Yes, it is assumed to be the same, as far as I know, and then this method indeed answers your question, affirmatively. –  Berci Mar 3 '13 at 23:20
    
@Berci: that isn't clear to me (read the last line). But then I wonder what's the point of introducing the vector space structure at all. –  Qiaochu Yuan Mar 3 '13 at 23:21
    
You guys are right. I think introducing a vector space structure first is silly if I don't require compatibility. So I guess it is true if we only know of a $k[x]$ module structure first, define $T$ as a above, and then consider $T$ as a $k$ vector space linear transformation on $V$ where the structure is that induced by restricting the action of $k[x]$ on $V$ to the subfield $k$ only. –  Selina Kyle Mar 3 '13 at 23:32

1 Answer 1

If $R$ is a ring (commutative or not), then the category of $R[x]$-modules is equivalent to the category of pairs $(M,f)$, where $M$ is an $R$-module and $f : M \to M$ is an endomorphism. This is a consequence of the universal property of the polynomial algebra, no calculations are needed. In particular, $R[x]$-modules extending a given $R$-module structure correspond to endomorphisms of this $R$-module.
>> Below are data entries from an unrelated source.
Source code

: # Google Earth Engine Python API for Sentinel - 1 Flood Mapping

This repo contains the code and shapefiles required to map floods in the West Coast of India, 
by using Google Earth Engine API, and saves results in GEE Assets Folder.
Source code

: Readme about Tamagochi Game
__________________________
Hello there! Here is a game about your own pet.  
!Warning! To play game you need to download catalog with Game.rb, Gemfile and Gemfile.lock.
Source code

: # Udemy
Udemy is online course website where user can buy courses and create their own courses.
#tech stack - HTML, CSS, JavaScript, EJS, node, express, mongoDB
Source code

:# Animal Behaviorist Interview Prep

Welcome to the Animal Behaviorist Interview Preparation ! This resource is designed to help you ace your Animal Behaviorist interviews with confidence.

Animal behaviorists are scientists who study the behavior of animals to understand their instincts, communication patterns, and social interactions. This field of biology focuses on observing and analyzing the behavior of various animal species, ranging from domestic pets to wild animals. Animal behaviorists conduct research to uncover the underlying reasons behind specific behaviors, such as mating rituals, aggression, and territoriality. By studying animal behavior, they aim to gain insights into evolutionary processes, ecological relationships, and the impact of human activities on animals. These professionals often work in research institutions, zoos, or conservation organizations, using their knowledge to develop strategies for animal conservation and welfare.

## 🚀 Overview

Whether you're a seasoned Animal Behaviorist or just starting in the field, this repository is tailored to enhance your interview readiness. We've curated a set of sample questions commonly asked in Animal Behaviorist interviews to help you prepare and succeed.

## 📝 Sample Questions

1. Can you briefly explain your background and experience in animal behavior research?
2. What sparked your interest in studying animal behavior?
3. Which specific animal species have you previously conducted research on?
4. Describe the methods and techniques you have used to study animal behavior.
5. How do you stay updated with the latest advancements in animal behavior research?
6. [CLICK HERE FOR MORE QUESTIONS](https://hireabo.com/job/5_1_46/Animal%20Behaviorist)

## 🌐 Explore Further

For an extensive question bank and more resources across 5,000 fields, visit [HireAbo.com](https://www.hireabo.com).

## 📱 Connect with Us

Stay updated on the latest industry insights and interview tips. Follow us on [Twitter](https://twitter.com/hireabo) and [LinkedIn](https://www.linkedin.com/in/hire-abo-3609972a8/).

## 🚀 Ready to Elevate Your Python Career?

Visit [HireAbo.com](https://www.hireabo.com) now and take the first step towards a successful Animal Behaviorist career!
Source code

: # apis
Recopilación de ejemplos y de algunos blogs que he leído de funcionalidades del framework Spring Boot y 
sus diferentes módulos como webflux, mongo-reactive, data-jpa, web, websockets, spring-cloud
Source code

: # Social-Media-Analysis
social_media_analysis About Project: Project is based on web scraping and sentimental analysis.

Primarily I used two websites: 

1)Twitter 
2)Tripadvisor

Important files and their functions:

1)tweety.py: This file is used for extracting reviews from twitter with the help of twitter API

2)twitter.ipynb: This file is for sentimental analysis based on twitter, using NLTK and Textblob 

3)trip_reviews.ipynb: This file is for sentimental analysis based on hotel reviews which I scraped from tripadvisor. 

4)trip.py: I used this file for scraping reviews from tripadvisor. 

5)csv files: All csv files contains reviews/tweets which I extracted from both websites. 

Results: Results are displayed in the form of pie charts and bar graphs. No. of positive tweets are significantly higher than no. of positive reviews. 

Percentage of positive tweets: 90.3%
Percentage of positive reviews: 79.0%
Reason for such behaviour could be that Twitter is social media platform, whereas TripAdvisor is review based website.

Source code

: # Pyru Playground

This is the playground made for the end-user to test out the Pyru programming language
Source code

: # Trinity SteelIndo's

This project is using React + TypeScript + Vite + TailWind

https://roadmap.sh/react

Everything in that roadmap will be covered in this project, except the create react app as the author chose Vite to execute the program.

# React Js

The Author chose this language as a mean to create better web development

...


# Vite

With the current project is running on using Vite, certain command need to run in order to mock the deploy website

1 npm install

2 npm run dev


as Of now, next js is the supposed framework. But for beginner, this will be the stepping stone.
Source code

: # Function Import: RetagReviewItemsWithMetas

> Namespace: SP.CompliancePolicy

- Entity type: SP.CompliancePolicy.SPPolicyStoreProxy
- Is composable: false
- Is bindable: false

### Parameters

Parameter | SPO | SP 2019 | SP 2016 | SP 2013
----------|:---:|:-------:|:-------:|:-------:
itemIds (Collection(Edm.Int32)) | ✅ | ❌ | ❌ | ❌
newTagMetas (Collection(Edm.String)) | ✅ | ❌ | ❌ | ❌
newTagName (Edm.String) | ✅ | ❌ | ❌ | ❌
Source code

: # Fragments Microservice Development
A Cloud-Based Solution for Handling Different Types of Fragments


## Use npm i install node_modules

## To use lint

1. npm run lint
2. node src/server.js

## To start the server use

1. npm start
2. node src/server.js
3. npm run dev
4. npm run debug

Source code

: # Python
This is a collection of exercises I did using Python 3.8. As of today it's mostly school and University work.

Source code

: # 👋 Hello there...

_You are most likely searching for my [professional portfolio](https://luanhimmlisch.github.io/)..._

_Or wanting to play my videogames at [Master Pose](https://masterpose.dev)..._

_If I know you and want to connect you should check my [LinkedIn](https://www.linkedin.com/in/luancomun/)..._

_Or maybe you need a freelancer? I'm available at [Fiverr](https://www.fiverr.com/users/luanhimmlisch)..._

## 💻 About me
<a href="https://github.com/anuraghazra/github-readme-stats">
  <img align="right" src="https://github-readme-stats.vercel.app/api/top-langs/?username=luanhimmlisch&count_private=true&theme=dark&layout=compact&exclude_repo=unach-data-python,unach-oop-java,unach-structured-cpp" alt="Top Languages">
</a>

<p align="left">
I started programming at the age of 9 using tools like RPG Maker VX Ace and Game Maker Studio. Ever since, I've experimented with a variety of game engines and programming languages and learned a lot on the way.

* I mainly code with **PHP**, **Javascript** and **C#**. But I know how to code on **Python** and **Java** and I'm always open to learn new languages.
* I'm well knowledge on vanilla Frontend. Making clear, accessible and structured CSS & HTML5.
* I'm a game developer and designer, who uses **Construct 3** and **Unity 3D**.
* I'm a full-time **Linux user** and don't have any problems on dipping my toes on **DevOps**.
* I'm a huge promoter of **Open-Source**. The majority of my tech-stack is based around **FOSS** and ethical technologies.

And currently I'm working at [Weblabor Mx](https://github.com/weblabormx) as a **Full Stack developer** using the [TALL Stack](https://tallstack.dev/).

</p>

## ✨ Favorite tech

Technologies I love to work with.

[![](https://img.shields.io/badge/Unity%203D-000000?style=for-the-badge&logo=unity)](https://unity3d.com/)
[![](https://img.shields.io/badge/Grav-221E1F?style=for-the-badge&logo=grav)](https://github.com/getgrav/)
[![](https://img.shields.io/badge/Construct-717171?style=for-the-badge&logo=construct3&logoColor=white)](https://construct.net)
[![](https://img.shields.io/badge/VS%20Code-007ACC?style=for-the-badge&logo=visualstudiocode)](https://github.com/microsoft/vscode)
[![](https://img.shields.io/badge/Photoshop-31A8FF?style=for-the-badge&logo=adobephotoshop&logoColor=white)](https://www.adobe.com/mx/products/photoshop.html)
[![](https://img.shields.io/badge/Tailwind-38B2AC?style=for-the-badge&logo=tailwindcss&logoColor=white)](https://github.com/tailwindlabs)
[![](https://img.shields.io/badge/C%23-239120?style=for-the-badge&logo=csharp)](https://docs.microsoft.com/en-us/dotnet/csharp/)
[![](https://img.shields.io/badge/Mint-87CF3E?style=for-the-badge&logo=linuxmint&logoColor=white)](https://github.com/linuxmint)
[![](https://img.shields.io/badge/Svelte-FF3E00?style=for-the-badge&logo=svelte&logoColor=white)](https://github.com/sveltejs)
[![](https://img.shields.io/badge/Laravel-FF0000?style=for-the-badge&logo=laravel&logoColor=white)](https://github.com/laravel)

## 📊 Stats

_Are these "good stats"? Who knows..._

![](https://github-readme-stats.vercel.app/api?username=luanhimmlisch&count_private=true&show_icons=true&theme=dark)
When $M$ is a right $R$-module, then a left $R[x]$-module structure on the underlying abelian group (thus forgetting the module structure) corresponds to a left $R$-module structure on $M$ and an endomorphism of this module structure. A large class of examples (but not all) is given by $(R,R)$-bimodules together with an endomorphism. Of course the two actions of $R$ don't have to coincide here. Hagen's answer refers to the $(\mathbb{C},\mathbb{C})$-bimodule $\mathbb{C}$, where on the right the action is given by complex conjugation.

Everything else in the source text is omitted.